Le constructeur promet un design inspiré de la Twingo originelle, avec des lignes simples, arrondies, presque rétro. L’idée : faire vibrer la fibre nostalgique tout en proposant une technologie moderne et accessible.

2. Une voiture “mondiale” dans un monde fragmenté

Ce qui rend cette Twingo unique, c’est qu’elle incarne parfaitement notre époque : celle d’une mondialisation assumée mais sous tension.
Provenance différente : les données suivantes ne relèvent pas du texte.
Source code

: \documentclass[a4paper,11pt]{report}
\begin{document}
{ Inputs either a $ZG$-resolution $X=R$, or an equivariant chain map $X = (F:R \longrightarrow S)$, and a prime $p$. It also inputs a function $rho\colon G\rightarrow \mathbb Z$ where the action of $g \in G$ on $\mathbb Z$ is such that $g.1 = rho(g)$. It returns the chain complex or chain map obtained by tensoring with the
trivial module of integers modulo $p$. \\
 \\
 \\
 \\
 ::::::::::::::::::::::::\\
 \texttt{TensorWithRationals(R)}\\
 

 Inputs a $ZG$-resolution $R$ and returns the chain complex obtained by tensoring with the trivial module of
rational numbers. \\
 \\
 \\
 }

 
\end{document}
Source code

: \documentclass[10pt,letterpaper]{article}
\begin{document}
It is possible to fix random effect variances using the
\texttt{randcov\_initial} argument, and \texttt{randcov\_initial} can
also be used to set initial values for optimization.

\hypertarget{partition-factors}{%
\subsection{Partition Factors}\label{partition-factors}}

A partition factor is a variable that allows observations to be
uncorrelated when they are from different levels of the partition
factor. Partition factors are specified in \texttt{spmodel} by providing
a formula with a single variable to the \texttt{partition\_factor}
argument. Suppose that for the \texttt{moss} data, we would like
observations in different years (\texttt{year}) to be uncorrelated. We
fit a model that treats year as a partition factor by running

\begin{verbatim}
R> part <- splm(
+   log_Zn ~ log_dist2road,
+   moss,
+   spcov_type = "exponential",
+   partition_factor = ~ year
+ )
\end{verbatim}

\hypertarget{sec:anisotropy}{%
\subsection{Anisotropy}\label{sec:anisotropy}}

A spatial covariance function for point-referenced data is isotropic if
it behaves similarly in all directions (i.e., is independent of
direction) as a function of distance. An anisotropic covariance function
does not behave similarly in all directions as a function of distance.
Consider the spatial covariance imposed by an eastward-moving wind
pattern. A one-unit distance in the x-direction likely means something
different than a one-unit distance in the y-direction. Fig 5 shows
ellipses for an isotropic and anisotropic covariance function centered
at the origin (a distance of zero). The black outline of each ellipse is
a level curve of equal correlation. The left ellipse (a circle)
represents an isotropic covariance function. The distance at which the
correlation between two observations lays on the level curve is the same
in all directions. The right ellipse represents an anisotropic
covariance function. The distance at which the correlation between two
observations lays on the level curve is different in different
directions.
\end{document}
Une voiture franco-chinoise, pensée à Boulogne-Billancourt et assemblée à Wuhan, qui devra séduire des clients à Berlin, Madrid et Paris.

Elle porte en elle la promesse d’une mobilité plus propre et plus démocratique, mais aussi les contradictions d’une industrie tiraillée entre idéalisme écologique, contraintes économiques et enjeux géopolitiques.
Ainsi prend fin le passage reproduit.